What happened the night Hank Aaron hit his historic home run, and what did it mean for baseball as a whole? Let’s take a look back in time.
Hank Aaron hit his 715th home run against the Los Angeles Dodgers
Hank Aaron ended the 1973 season with 713 home runs to his name. Atlanta planned on sitting Aaron for the opening series at Cincinnati so he’d have a chance to tie, and later break, Babe Ruth’s home run record in Atlanta. MLB Commissioner Bowie Kuhn intervened and ordered Aaron play at least two of the Braves’ three games against the Reds. Aaron’s first at-bat of the 1974 season ended with his 714th homer.
Four days later, Aaron stepped to the plate in the fourth inning against the Los Angeles Dodgers. Fittingly, Aaron — a black player who played in the Negro Leagues — hit his 715th home run against a black pitcher, Al Downing, and the team that broke the color barrier in 1947 by playing Jackie Robinson. Fans embraced Aaron as he rounded the bases and had the signature moment in a 7-4 Braves victory.
Hank Aaron’s record-breaking home run was his last great moment
At 40 years old, it was clear by the end of April 1974 that Hank Aaron‘s best days were behind him. Aaron ended the season’s first month hitting just .216 with a .298 on-base percentage. A strong final two months pushed Aaron’s average up to .268, though his 20 homers were his fewest since his rookie season in 1974.
Atlanta traded Aaron to the Milwaukee Brewers, the city where he began his MLB career, after the season. Aaron hit 22 home runs in two seasons with the Brewers and set a league record with 2,297 RBIs. Using Baseball-Reference’s Wins Above Replacement system, Hank Aaron totaled only 0.5 WAR with the Brewers.
Aaron ended his career with 755 home runs. San Francisco Giants slugger Barry Bonds broke Aaron’s record on August 7, 2007.
What else happened in baseball on April 8?
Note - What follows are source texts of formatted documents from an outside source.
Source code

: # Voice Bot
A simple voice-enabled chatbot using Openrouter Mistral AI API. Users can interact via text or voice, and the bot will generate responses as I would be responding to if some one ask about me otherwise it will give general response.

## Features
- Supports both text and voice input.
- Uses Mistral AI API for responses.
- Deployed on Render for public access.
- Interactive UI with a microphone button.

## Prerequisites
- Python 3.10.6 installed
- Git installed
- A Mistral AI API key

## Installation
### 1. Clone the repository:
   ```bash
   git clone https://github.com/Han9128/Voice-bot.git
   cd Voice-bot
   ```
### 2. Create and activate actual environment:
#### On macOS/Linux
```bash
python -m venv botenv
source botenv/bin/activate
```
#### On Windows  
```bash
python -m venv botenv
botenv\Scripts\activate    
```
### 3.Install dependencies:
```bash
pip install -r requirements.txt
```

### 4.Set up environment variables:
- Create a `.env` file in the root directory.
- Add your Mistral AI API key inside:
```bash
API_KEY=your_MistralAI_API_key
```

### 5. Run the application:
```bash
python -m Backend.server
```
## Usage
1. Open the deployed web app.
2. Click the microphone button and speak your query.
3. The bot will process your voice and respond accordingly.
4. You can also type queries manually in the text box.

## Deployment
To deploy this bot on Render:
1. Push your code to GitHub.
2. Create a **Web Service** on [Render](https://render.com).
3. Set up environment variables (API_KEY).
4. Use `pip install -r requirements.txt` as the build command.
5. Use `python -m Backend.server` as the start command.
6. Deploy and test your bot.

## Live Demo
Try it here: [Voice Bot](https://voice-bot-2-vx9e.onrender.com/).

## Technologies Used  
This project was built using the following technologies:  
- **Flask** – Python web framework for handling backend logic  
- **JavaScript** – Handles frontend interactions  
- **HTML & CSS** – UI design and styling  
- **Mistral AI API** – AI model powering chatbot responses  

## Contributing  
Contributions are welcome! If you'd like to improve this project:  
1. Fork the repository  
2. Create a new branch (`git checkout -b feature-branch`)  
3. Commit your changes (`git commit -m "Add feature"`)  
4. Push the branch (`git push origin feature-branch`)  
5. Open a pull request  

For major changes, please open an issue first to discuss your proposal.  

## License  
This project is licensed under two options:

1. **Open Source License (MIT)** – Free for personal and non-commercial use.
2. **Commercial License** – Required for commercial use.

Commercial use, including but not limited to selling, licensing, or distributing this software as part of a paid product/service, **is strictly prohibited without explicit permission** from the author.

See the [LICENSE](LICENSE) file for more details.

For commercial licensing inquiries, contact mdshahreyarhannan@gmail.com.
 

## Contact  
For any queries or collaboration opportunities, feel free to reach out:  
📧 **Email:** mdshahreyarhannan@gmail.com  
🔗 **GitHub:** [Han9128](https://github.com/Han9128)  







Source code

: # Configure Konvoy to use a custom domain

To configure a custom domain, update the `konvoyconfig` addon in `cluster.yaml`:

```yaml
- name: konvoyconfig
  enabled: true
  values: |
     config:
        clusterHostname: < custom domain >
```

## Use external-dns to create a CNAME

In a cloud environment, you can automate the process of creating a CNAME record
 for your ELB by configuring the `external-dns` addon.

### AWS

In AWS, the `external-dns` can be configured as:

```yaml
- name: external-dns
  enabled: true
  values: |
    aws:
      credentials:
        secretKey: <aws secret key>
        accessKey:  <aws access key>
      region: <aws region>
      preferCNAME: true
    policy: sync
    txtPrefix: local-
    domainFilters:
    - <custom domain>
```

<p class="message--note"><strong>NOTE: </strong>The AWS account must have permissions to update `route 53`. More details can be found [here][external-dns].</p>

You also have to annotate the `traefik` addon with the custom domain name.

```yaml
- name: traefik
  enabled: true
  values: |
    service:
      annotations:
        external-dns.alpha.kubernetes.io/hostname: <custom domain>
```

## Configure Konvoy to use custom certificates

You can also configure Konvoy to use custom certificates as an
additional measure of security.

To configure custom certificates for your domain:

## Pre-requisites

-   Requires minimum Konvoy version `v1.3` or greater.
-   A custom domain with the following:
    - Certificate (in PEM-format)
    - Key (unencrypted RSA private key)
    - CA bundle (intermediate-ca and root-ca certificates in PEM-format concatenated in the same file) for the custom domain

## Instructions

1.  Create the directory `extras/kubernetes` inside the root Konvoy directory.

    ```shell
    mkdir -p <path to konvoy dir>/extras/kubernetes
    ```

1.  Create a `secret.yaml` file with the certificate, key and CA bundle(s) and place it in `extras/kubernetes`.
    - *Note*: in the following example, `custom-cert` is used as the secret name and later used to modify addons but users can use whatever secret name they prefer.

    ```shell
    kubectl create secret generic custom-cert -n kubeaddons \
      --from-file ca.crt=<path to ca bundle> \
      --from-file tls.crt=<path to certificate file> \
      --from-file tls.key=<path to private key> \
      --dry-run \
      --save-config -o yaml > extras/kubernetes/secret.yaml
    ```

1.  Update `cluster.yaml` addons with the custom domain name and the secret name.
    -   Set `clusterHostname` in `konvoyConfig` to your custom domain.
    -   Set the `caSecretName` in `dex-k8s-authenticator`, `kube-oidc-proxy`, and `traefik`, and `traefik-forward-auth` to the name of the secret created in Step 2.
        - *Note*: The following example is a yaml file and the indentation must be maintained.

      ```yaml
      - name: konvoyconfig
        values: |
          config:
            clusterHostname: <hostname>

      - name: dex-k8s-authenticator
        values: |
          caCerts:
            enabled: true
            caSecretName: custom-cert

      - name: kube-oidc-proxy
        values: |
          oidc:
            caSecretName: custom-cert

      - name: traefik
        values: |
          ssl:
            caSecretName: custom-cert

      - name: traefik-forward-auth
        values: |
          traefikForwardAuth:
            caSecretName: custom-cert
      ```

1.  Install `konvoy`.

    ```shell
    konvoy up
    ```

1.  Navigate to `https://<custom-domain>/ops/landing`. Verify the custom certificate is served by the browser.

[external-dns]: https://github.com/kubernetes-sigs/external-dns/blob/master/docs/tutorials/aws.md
- Four expansion teams played their first game on April 8, 1969. The Seattle Pilots, who move to Milwaukee after a year, defeated the Angels 4-3 in Anaheim. The Kansas City Royals beat the Minnesota Twins, 4-3, in 12 innings. Rusty Staub and the Montreal Expos opened play with an 11-10 thrilling victory over the Mets. The San Diego Padres held on for a 2-1 victory against the Houston Astros.
- A year after Hank Aaron broke the home run record, Frank Robinson broke the managerial color barrier. Robinson served his first game as baseball’s first manager on April 8, 1975. A player-manager for the Cleveland Indians, Robinson homered in a 5-3 Indians victory.
- Washington Nationals pitcher Daniel Cabrera furthered the case for a universal designated hitter on April 8, 2009. Cabrera struck out twice in his first two at-bats of the season. Having previously struck out 14 straight at-bats when he played for the Baltimore Orioles, Cabrera’s 16 consecutive strikeouts as a hitter set an MLB record.
- Legendary slugger Manny Ramirez promptly retired on April 8, 2011, after Major League Baseball informed Ramirez he needed to serve a 100-game suspension for violating baseball’s drug policy. Ramirez ended his 19-year career with 555 home runs and is still awaiting induction into the Hall of Fame.